Kinnie (/mt/) is a Maltese bittersweet carbonated soft drink brewed from bitter oranges and extracts of wormwood. It was first introduced in 1952 by the brewery Simonds Farsons Cisk, and continues to be produced by Farsons in Mrieħel, Birkirkara, Malta.

Kinnie is brown, and is drunk straight or mixed with alcohol. It holds a reputation for being Malta's favourite non-alcoholic beverage, sometimes even called the 'national soft drink'.

==History==
Kinnie was invented by Simonds Farsons Cisk's managing director Anthony Miceli Farrugia and was first produced in 1952 as an alternative to the cola drinks that proliferated in post-war Europe, specifically Coca-Cola.
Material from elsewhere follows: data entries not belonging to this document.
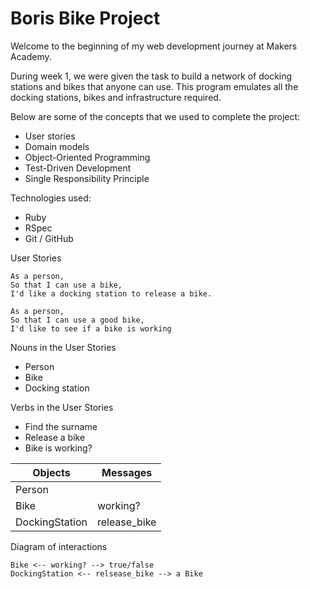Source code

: # Boris Bike Project

Welcome to the beginning of my web development journey at Makers Academy.

During week 1, we were given the task to build a network of docking stations and bikes that anyone can use. This program emulates all the docking stations, bikes and infrastructure required.

Below are some of the concepts that we used to complete the project:
* User stories
* Domain models
* Object-Oriented Programming
* Test-Driven Development
* Single Responsibility Principle

Technologies used:
* Ruby
* RSpec
* Git / GitHub

User Stories
```
As a person,
So that I can use a bike,
I'd like a docking station to release a bike.
```
```
As a person,
So that I can use a good bike,
I'd like to see if a bike is working
```

Nouns in the User Stories
* Person
* Bike
* Docking station

Verbs in the User Stories
* Find the surname
* Release a bike
* Bike is working?

| **Objects** | **Messages** |
|-------------|---------------|
| Person          |       |
| Bike            | working?        |
| DockingStation  | release_bike    |

Diagram of interactions
```
Bike <-- working? --> true/false
DockingStation <-- relsease_bike --> a Bike
```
Its taste was deliberately kept different from its international competition due to branding reasons. In 1975, it became the soft drink of the year of the French Comité International d'Action Gastronomique et Touristique.

Kinnie's recipe is kept secret, though it is speculated to contain ginseng and rhubarb.

A Diet version for Kinnie appeared in 1984. In 2007, a new low calorie version of Kinnie called Kinnie Zest was made available. This has a stronger orange flavour, and is advertised as only having one calorie per bottle. Simonds started selling Kinnie Vita in 2014, which is sweetened using a blend of sugar and stevia leaf extract. In April 2021, Kinnie launched an alcoholic version of the drink called 'Kinnie Spritz'.

==Sales locations==
Kinnie is exported to the UK, Italy, Germany, Poland, the Netherlands, Libya, and Canada, while also being available in Japan.

Kinnie is produced in Birkirkara, Malta by Maltese Beverages Pty Limited, under a licence from Farsons.

In March 2009, it was announced that Farsons were going to start exporting Kinnie into Russia. In the summer of 2010, Farsons and Kinnie UK Limited soft-launched Kinnie and its two variants in London's West End, reaching almost 100 trial outlets by September 2010.